Start of SUPPLIED DATA

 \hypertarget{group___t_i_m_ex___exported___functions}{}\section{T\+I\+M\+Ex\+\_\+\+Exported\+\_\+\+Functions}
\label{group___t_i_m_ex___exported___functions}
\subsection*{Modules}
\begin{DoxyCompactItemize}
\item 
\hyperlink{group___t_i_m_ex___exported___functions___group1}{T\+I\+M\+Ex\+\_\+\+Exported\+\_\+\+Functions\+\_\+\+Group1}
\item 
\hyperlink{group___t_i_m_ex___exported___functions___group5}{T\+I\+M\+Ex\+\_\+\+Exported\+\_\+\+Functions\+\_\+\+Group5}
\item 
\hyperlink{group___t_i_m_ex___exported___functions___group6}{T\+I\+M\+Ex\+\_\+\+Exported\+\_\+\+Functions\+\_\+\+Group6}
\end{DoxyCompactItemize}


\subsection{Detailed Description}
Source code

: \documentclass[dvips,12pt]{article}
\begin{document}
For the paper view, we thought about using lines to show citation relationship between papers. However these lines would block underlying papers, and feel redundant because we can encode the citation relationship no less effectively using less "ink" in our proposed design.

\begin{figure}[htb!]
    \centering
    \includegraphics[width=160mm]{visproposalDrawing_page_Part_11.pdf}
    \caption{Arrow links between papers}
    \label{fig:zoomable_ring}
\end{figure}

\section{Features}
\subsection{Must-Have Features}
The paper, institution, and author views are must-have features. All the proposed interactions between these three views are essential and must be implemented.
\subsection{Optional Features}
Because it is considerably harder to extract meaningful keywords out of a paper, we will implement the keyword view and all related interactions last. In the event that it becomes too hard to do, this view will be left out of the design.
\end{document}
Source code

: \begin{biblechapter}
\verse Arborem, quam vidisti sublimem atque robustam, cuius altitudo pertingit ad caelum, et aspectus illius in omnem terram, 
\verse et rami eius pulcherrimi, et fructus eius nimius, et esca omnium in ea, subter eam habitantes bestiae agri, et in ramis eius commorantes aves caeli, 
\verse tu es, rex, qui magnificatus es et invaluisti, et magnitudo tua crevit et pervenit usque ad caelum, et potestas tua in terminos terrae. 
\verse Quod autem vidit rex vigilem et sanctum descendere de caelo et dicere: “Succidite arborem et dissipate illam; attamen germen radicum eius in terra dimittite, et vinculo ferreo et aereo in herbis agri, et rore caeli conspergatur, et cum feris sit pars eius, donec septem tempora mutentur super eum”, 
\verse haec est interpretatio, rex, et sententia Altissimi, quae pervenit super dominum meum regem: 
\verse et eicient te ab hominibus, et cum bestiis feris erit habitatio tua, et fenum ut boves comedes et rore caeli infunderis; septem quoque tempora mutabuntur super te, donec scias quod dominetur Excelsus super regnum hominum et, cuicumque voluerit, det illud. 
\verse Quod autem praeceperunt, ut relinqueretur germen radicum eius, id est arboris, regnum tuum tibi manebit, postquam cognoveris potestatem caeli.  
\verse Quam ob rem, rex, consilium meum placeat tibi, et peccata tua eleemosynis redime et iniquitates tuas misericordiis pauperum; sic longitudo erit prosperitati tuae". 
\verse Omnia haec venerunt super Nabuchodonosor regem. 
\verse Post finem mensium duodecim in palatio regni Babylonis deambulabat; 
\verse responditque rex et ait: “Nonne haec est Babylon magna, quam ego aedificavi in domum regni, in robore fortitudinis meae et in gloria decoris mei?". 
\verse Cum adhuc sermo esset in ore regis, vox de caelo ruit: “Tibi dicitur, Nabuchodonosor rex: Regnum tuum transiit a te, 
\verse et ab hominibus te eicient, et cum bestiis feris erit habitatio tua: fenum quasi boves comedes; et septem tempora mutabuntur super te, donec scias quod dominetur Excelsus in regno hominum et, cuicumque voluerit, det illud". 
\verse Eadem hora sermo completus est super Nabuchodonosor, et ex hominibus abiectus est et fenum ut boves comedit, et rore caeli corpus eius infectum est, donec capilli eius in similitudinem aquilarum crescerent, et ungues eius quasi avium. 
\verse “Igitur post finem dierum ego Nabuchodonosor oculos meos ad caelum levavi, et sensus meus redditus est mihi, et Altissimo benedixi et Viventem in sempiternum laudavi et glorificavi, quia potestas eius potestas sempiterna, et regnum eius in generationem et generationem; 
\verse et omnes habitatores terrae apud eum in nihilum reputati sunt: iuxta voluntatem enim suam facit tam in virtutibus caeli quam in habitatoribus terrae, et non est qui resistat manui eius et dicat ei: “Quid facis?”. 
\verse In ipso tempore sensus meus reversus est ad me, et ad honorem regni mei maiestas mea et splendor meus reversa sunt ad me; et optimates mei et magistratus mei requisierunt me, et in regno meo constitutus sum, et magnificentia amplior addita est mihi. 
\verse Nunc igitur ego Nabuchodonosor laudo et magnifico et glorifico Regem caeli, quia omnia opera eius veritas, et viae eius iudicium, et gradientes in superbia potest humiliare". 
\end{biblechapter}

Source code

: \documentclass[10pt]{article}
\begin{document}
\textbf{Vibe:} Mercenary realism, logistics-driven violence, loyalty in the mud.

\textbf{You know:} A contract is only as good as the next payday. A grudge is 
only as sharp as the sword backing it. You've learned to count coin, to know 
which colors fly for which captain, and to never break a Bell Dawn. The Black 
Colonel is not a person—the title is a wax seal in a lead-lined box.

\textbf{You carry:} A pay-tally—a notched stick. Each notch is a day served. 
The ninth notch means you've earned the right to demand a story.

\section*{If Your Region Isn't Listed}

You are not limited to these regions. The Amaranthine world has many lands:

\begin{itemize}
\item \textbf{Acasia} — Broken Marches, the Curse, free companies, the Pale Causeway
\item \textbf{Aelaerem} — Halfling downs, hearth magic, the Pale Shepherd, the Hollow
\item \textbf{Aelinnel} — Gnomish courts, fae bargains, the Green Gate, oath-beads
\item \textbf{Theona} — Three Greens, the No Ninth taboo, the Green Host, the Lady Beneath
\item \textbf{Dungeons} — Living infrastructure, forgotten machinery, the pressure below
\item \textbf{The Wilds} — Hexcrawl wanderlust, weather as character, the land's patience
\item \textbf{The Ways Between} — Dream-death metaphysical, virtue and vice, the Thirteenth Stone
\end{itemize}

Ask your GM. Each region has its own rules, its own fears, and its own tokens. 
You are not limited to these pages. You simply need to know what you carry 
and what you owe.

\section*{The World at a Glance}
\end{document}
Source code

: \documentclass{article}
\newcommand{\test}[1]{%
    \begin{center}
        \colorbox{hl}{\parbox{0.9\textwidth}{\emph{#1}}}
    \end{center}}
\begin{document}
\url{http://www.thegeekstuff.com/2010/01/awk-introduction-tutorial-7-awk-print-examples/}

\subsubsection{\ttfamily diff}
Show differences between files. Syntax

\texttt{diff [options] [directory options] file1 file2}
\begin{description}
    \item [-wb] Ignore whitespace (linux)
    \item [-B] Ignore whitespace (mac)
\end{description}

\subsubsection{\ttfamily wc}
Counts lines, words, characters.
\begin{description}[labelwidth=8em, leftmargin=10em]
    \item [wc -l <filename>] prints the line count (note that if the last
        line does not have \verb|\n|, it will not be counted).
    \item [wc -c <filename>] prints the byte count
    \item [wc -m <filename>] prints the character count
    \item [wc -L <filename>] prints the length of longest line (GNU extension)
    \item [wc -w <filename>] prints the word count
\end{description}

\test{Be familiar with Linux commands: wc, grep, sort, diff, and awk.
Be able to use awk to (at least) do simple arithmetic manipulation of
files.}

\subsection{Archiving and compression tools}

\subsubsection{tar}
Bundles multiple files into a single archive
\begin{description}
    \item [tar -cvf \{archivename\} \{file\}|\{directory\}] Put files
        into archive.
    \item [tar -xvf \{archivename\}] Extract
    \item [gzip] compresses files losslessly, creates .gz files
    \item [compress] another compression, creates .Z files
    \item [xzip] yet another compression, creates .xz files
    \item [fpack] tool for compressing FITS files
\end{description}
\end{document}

End of SUPPLIED DATA

### WHAT IS EXPECTED
Keeping every character as it is, restate the lines above that run from the line with "only as sharp" through the line with "the pressure below", both included, and nothing else.

### ANSWER FOR THIS EXERCISE
only as sharp as the sword backing it. You've learned to count coin, to know 
which colors fly for which captain, and to never break a Bell Dawn. The Black 
Colonel is not a person—the title is a wax seal in a lead-lined box.

\textbf{You carry:} A pay-tally—a notched stick. Each notch is a day served. 
The ninth notch means you've earned the right to demand a story.

\section*{If Your Region Isn't Listed}

You are not limited to these regions. The Amaranthine world has many lands:

\begin{itemize}
\item \textbf{Acasia} — Broken Marches, the Curse, free companies, the Pale Causeway
\item \textbf{Aelaerem} — Halfling downs, hearth magic, the Pale Shepherd, the Hollow
\item \textbf{Aelinnel} — Gnomish courts, fae bargains, the Green Gate, oath-beads
\item \textbf{Theona} — Three Greens, the No Ninth taboo, the Green Host, the Lady Beneath
\item \textbf{Dungeons} — Living infrastructure, forgotten machinery, the pressure below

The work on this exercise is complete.